La suite est connue, lorsque ces derniers se sont mis à abandonner leur activité, livrant la filière à ceux qui ont les moyens de tout contrôler. Selon le même interlocuteur, ces gros producteurs tirent profit d’une situation qui leur offre toute la latitude de contrôler ce circuit. Du couvoir, à la production de l’aliment jusqu’à l’abattoir, tout est contrôlé par ces intervenants, fixant au bout de la chaîne le prix qui leur convient. Quant aux petits aviculteurs, ils n’ont plus la moindre influence sur une filière exigeant de plus en plus de gros moyens. Notre interlocuteur regrette que cette filière soit livrée à une spéculation qui ne dit pas son nom. Selon lui, de nombreux aviculteurs ont abandonné leur métier suite aux pertes subies. 

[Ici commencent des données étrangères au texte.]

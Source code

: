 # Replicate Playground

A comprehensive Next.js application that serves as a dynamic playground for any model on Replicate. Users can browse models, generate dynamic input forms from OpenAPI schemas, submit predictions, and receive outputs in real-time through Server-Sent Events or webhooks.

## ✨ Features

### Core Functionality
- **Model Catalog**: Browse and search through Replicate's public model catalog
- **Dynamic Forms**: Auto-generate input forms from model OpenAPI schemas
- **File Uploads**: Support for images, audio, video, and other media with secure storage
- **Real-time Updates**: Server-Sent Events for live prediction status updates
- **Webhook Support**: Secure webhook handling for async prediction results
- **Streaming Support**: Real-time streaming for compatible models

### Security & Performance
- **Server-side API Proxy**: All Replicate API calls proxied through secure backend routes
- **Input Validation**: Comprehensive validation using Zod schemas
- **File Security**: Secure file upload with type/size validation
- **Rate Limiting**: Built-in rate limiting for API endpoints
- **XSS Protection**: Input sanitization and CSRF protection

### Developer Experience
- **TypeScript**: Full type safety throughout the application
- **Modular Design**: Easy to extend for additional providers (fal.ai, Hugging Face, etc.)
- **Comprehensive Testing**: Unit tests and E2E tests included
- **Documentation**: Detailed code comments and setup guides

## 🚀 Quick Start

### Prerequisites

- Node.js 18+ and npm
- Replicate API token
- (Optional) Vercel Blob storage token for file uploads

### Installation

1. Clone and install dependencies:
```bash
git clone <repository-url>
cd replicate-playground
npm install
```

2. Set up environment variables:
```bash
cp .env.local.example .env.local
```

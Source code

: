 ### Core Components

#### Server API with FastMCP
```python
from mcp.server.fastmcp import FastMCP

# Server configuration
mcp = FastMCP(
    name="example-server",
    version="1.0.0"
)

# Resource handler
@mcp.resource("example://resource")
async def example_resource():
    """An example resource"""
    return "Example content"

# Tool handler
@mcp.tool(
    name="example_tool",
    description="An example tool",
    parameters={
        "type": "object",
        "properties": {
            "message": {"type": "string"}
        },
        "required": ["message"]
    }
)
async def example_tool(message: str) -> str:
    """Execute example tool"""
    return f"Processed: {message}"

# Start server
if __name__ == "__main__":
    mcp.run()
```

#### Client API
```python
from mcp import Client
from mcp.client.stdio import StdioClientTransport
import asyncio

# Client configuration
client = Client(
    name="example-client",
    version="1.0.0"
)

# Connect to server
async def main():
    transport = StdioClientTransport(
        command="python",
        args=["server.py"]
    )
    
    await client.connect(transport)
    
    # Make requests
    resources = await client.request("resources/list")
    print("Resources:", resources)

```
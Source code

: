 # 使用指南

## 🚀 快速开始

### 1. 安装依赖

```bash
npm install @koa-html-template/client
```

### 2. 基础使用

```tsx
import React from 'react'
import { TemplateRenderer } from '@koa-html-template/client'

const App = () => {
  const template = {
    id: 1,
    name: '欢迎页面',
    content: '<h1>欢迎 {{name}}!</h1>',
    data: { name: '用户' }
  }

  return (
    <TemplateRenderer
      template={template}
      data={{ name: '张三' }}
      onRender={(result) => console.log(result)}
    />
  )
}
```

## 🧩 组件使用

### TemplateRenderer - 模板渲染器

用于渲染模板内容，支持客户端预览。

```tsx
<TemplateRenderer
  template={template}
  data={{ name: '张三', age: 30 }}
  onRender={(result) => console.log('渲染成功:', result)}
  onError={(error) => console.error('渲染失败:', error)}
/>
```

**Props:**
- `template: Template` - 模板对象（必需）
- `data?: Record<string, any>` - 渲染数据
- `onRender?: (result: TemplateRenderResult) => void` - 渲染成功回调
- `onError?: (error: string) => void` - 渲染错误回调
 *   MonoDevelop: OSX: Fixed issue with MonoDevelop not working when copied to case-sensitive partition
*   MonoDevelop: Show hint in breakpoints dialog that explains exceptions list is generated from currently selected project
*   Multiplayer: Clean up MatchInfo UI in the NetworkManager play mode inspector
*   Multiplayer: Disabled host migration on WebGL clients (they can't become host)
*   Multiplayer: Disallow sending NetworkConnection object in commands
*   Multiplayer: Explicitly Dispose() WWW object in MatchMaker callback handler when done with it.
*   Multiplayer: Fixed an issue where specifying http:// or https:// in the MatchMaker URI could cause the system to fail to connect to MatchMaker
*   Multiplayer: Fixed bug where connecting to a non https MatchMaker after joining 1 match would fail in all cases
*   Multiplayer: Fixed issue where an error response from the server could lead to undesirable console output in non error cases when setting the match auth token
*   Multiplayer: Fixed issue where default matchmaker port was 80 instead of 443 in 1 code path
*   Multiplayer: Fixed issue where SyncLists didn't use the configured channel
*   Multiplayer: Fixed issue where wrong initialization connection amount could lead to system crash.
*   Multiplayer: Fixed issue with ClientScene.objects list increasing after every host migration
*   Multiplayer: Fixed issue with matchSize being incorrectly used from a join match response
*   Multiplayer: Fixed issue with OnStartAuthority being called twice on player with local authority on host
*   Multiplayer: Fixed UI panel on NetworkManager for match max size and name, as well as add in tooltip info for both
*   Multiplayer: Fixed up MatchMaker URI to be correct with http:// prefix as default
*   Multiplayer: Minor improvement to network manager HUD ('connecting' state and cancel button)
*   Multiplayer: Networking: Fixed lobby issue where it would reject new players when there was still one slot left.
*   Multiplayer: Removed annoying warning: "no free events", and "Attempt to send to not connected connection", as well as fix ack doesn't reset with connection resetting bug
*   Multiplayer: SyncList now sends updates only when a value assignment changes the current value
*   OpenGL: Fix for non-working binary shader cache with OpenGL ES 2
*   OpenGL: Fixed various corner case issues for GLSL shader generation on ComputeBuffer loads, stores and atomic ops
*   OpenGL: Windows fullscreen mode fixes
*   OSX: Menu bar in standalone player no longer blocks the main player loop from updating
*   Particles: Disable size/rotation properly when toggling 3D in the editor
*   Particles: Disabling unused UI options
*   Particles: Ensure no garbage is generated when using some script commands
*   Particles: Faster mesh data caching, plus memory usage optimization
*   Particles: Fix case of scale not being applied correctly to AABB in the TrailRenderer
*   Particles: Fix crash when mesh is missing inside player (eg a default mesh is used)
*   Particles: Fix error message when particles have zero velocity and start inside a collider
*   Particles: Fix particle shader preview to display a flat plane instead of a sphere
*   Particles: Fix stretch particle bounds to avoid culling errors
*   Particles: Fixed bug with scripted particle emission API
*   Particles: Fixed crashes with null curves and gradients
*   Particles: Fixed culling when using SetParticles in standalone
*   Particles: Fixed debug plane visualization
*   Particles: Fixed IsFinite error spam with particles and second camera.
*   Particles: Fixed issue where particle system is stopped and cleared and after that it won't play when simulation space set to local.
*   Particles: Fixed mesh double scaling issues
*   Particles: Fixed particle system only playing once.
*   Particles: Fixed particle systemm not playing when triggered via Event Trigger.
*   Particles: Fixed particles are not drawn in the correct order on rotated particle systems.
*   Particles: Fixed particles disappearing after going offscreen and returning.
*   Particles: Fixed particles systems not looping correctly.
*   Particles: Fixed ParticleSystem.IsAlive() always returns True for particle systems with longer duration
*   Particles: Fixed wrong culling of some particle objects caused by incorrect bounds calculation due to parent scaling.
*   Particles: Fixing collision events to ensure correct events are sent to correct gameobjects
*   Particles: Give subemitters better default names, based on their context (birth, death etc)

“On ne parle pas de ces pertes, mais de la cherté du prix du poulet”, regrette-t-il. Connaissant en profondeur les rouages de la filière, pour avoir été l’un de ses intervenants les plus connus, un ex-aviculteur à Belhadef, déplore, pour sa part, cette situation. “J’ai tout abandonné, je vends ce qui me reste”, lâche-t-il sur un ton coléreux. En plein débâcle, notre interlocuteur estime que la filière avicole n’est plus ce qu’elle était. Selon lui, elle n’est plus qu’un champ de spéculation. C’est dans ce contexte que de nombreux aviculteurs qui avaient les moyens de produire le poulet de chair ont laissé tomber leur métier. Selon ce qui est relayé au sein de cette filière, tout a concouru pour que le poulet atteigne ce prix.

Un prix régulé, certes, par l’offre et la demande, mais aussi par d’autres éléments, venus s’introduire dans le circuit de la production avicole. Depuis la hausse brutale du prix du poulet, il y a bientôt six mois, cette crise perdure et maintient ce prix à un niveau inabordable par le consommateur. Le citoyen n’a plus qu’à payer le kilo de poulet à 400 DA, voire plus, sinon s’abstenir de le consommer. Dans les marchés, c’est la désolation qui se lit sur des visages désorientés face à un tel prix, échappant au maigre pouvoir d’achat des consommateurs. Dans les circuits de production, c’est le même sentiment de dépit que se partagent les producteurs, abandonnant leur activité l’un après l’autre.